Record excerpts:

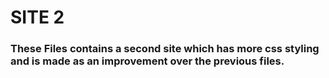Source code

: # SITE 2

### These Files contains a second site which has more css styling and is made as an improvement over the previous files.
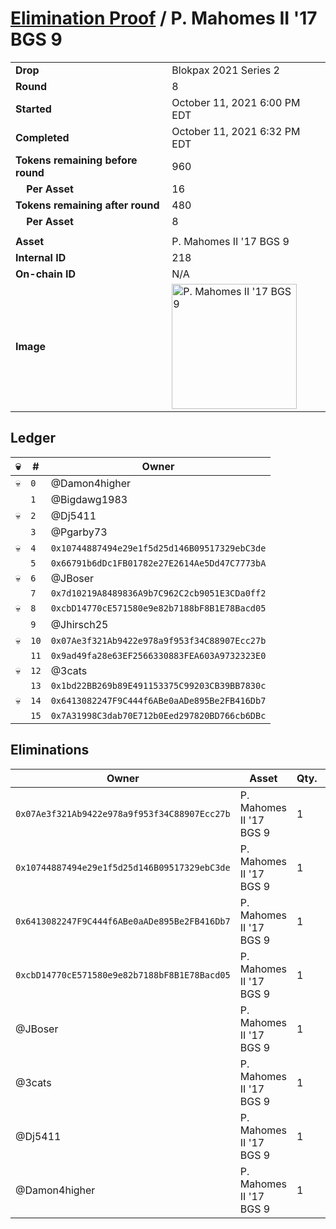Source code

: # [Elimination Proof](./readme.md) / P. Mahomes II &#039;17 BGS 9

|||
|---|---|
| **Drop** | Blokpax 2021 Series 2 |
| **Round** | 8 |
| **Started** | October 11, 2021 6:00 PM EDT |
| **Completed** | October 11, 2021 6:32 PM EDT |
| **Tokens remaining before round** | 960 |
| **&nbsp;&nbsp;&nbsp;&nbsp;Per Asset** | 16 |
| **Tokens remaining after round** | 480 |
| **&nbsp;&nbsp;&nbsp;&nbsp;Per Asset** | 8 |
| | |
| **Asset** | P. Mahomes II &#039;17 BGS 9 |
| **Internal ID** | 218 |
| **On-chain ID** | N/A |
| **Image** | <img src="https://tcdn.blokpax.com/9484ebfa-639d-4715-9b9a-d664b4e8f43e/3c159ba41a8cc8619ceb0fe8ac66b7dbbc60453a85dc3b56a4466c4920d64a0e.jpg" height="200" alt="P. Mahomes II &#039;17 BGS 9" /> |

## Ledger

| 💀 | # | Owner |
| --- | --- | --- |
| 💀 | `0` | @Damon4higher |
|  | `1` | @Bigdawg1983 |
| 💀 | `2` | @Dj5411 |
|  | `3` | @Pgarby73 |
| 💀 | `4` | `0x10744887494e29e1f5d25d146B09517329ebC3de` |
|  | `5` | `0x66791b6dDc1FB01782e27E2614Ae5Dd47C7773bA` |
| 💀 | `6` | @JBoser |
|  | `7` | `0x7d10219A8489836A9b7C962C2cb9051E3CDa0ff2` |
| 💀 | `8` | `0xcbD14770cE571580e9e82b7188bF8B1E78Bacd05` |
|  | `9` | @Jhirsch25 |
| 💀 | `10` | `0x07Ae3f321Ab9422e978a9f953f34C88907Ecc27b` |
|  | `11` | `0x9ad49fa28e63EF2566330883FEA603A9732323E0` |
| 💀 | `12` | @3cats |
|  | `13` | `0x1bd22BB269b89E491153375C99203CB39BB7830c` |
| 💀 | `14` | `0x6413082247F9C444f6ABe0aADe895Be2FB416Db7` |
|  | `15` | `0x7A31998C3dab70E712b0Eed297820BD766cb6DBc` |


## Eliminations

| Owner | Asset | Qty. | Transaction |
| --- | --- | --- | --- |
| `0x07Ae3f321Ab9422e978a9f953f34C88907Ecc27b` | P. Mahomes II '17 BGS 9 | 1 | [Polygonscan](https://polygonscan.com/tx/0x79822960676bb6128102a49bcadde81b711468dfc32521bdde075fadf28ad1ee) |
| `0x10744887494e29e1f5d25d146B09517329ebC3de` | P. Mahomes II '17 BGS 9 | 1 | [Polygonscan](https://polygonscan.com/tx/0x78d09ad5a3dbd3cd38ffb3bdd45a85fc2649f09ecdcf549525697a4f87e0d531) |
| `0x6413082247F9C444f6ABe0aADe895Be2FB416Db7` | P. Mahomes II '17 BGS 9 | 1 | [Polygonscan](https://polygonscan.com/tx/0x1912340a42a2ccb8bcccc34ae815deef09e71fe5f6daf16149928c3e22ec0ab3) |
| `0xcbD14770cE571580e9e82b7188bF8B1E78Bacd05` | P. Mahomes II '17 BGS 9 | 1 | [Polygonscan](https://polygonscan.com/tx/0x638b9ff0b210d85001f9474b48efa9b02740bc0befed2a8fd1c492a5c3c680d4) |
| @JBoser | P. Mahomes II '17 BGS 9 | 1 | [Polygonscan](https://polygonscan.com/tx/0x24b5be6f10c5f64fa8b9a4b7d600baeafe4601cc4a4c5c41a528ec69fec38fe8) |
| @3cats | P. Mahomes II '17 BGS 9 | 1 | [Polygonscan](https://polygonscan.com/tx/0xe5aeb5c8c9d3b28967a7671e8a3713fd38575dfc3ef98c758c7165eabcfc2b50) |
| @Dj5411 | P. Mahomes II '17 BGS 9 | 1 | [Polygonscan](https://polygonscan.com/tx/0xe0e770cb1e87b1168da84098ba0c49e07a9d015cf96a47ff7e5182eb21f7eeb7) |
| @Damon4higher | P. Mahomes II '17 BGS 9 | 1 | [Polygonscan](https://polygonscan.com/tx/0x0f8474d154c2a9ececfbd44c3d9505a2f261a31b65cad0345c4dd49b95989c4c) |
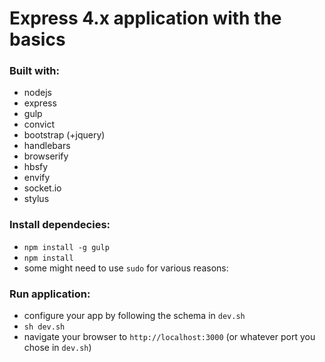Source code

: Express 4.x application with the basics
=======================================

### Built with:
- nodejs
- express
- gulp
- convict
- bootstrap (+jquery)
- handlebars
- browserify
 - hbsfy
 - envify
- socket.io
- stylus

### Install dependecies:
- `npm install -g gulp`
- `npm install`
- some might need to use `sudo` for various reasons:

### Run application:
- configure your app by following the schema in `dev.sh`
- `sh dev.sh`
- navigate your browser to `http://localhost:3000` (or whatever port you chose in `dev.sh`)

Your goal:
Output nothing but the line containing "- configure your" and each line after it in the entries above, exactly as written.

Completed task:
- configure your app by following the schema in `dev.sh`
- `sh dev.sh`
- navigate your browser to `http://localhost:3000` (or whatever port you chose in `dev.sh`)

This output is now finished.